The struggle Paul feels, fluctuating between these two worlds, is palpable; he is asked to make a choice, and you wonder which he’ll choose. The story then turns into a tour de force of free association, as Paul tries to make sense of his increasingly bewildered state. Aiken thrills us with his keen observations, while managing to keep the reader in suspense, creating a story that is atmospheric, haunting and ominous.

Who knew that snow could ‘seethe’, ‘hiss’ and then ‘roar’? Snow is also a temptress, entreating Paul to join the ‘new world’ with promises: ‘it said peace, it said remoteness, it said cold, it said sleep.’ The snow is keeping a secret, hiding it beneath its incandescent whiteness, and as Paul’s delusions intensify, even the postman’s footsteps take on another meaning:

…his heavy boots … progressively nearer, progressively louder, the double knock at each door, the crossings and re-crossings of the street.

The language Aiken uses to describe the snow is both alluring and discomfiting:

…whispering and hushing, making little triangles of white in the corners between cobblestones, seething a little when the wind blew them over the ground to a drifted corner; and so it would be all day, getting deeper and deeper and silenter and silenter.

BOOK_Conrad_Aiken‘Silent Snow, Secret Snow’ is reminiscent of Edgar Allen Poe’s eerie and fatalistic tales. Perhaps that’s not surprising. In an interview in The Paris Review, we discover that, when Aiken was growing up, Poe was his favourite writer. In fact, ‘Silent Snow, Secret Snow’ is considered a classic horror story and can be found in many anthologies.

But what did the author do to accomplish such a feat? Conrad Aiken, who was born in 1889 in Savannah, Georgia, is primarily known as a poet. He won a Pulitzer Prize and a National Book Award for his collections of poetry, but he also wrote literary criticism, short stories and novels. It’s astounding the amount and variety of work he produced. Yet despite his many accomplishments, you hardly hear of Aiken any more. During his lifetime, he never gave public readings, and he assiduously avoided the spotlight, losing chances of awards along the way. But, according to Benjamin DeMott in an article for the Saturday Review, there’s another reason why Aiken never became popular. He was accused of being old fashioned; of failing to adopt a more natural sound of speech in his writing:

Aiken has often flown against [dominant taste], writing heavy music, laying out gorgeous sound, providing no clear ‘speaker’, no definable ‘dramatic situation’, and pruning no modifiers.

It is ironic that the very thing that some faulted Aiken for is what is celebrated today. Aiken never let fashion dictate his work, and he always felt that a ‘short story is a form of a poem’. The rhythms of poetry can certainly be heard in ‘Silent Snow, Secret Snow’. Remove Aiken’s lyricism, and the snow wouldn’t be as transfixing for the reader as it is for Paul.
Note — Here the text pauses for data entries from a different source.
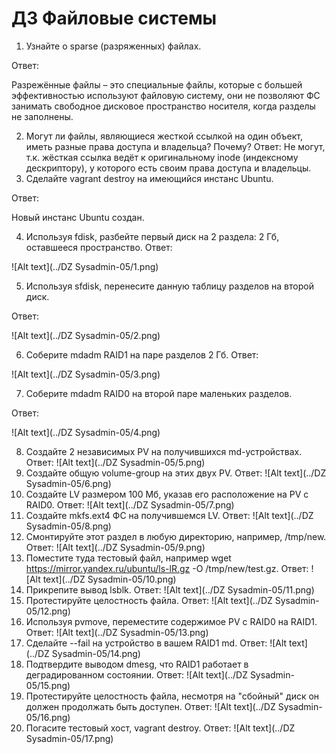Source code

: # ДЗ Файловые системы

1. Узнайте о sparse (разряженных) файлах.

Ответ:

Разрежённые файлы – это специальные файлы, которые с большей эффективностью используют файловую систему, они не позволяют ФС занимать свободное дисковое пространство носителя, когда разделы не заполнены.

2. Могут ли файлы, являющиеся жесткой ссылкой на один объект, иметь разные права доступа и владельца? Почему?
   Ответ:
   Не могут, т.к. жёсткая ссылка ведёт к оригинальному inode (индексному дескриптору), у которого есть своим права доступа и владельцы.
4. Сделайте vagrant destroy на имеющийся инстанс Ubuntu.

Ответ:

Новый инстанс Ubuntu создан.

4. Используя fdisk, разбейте первый диск на 2 раздела: 2 Гб, оставшееся пространство.
   Ответ:

![Alt text](../DZ Sysadmin-05/1.png)

5. Используя sfdisk, перенесите данную таблицу разделов на второй диск.

Ответ:

![Alt text](../DZ Sysadmin-05/2.png)

6. Соберите mdadm RAID1 на паре разделов 2 Гб.
   Ответ:

![Alt text](../DZ Sysadmin-05/3.png)

7. Соберите mdadm RAID0 на второй паре маленьких разделов.

Ответ:

![Alt text](../DZ Sysadmin-05/4.png)

8. Создайте 2 независимых PV на получившихся md-устройствах.
   Ответ:
   ![Alt text](../DZ Sysadmin-05/5.png)
9. Создайте общую volume-group на этих двух PV.
   Ответ:
   ![Alt text](../DZ Sysadmin-05/6.png)
10. Создайте LV размером 100 Мб, указав его расположение на PV с RAID0.
    Ответ:
    ![Alt text](../DZ Sysadmin-05/7.png)
11. Создайте mkfs.ext4 ФС на получившемся LV.
    Ответ:
    ![Alt text](../DZ Sysadmin-05/8.png)
12. Смонтируйте этот раздел в любую директорию, например, /tmp/new.
    Ответ:
    ![Alt text](../DZ Sysadmin-05/9.png)
13. Поместите туда тестовый файл, например wget https://mirror.yandex.ru/ubuntu/ls-lR.gz -O /tmp/new/test.gz.
    Ответ:
    ![Alt text](../DZ Sysadmin-05/10.png)
14. Прикрепите вывод lsblk.
    Ответ:
    ![Alt text](../DZ Sysadmin-05/11.png)
15. Протестируйте целостность файла.
    Ответ:
    ![Alt text](../DZ Sysadmin-05/12.png)
16. Используя pvmove, переместите содержимое PV с RAID0 на RAID1.
    Ответ:
    ![Alt text](../DZ Sysadmin-05/13.png)
17. Сделайте --fail на устройство в вашем RAID1 md.
    Ответ:
    ![Alt text](../DZ Sysadmin-05/14.png)
18. Подтвердите выводом dmesg, что RAID1 работает в деградированном состоянии.
    Ответ:
    ![Alt text](../DZ Sysadmin-05/15.png)
19. Протестируйте целостность файла, несмотря на "сбойный" диск он должен продолжать быть доступен.
    Ответ:
    ![Alt text](../DZ Sysadmin-05/16.png)
20. Погасите тестовый хост, vagrant destroy.
    Ответ:
    ![Alt text](../DZ Sysadmin-05/17.png)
In his interview for The Paris Review, Aiken said that ‘Silent Snow, Secret Snow’ was ‘a projection of my own inclination to insanity’. Much of Aiken’s work is preoccupied with the psyche, perhaps because mental illness ran in his family, and even Freud called Aiken’s writing a ‘masterpiece of analytical introspection’.

I first read ‘Silent Snow, Secret Snow’ as an adolescent, and I applauded Paul for wanting to live in a fantasy world, and for attempting to keep this world a secret from his parents. I identified with him because I was always accused of living in another world myself, of daydreaming. So now, as well as discovering in the story Aiken’s preoccupation with mental illness, I see the story as an exploration of the power of fantasy. For us, as readers and writers, these secret worlds are where we nourish our own imaginations.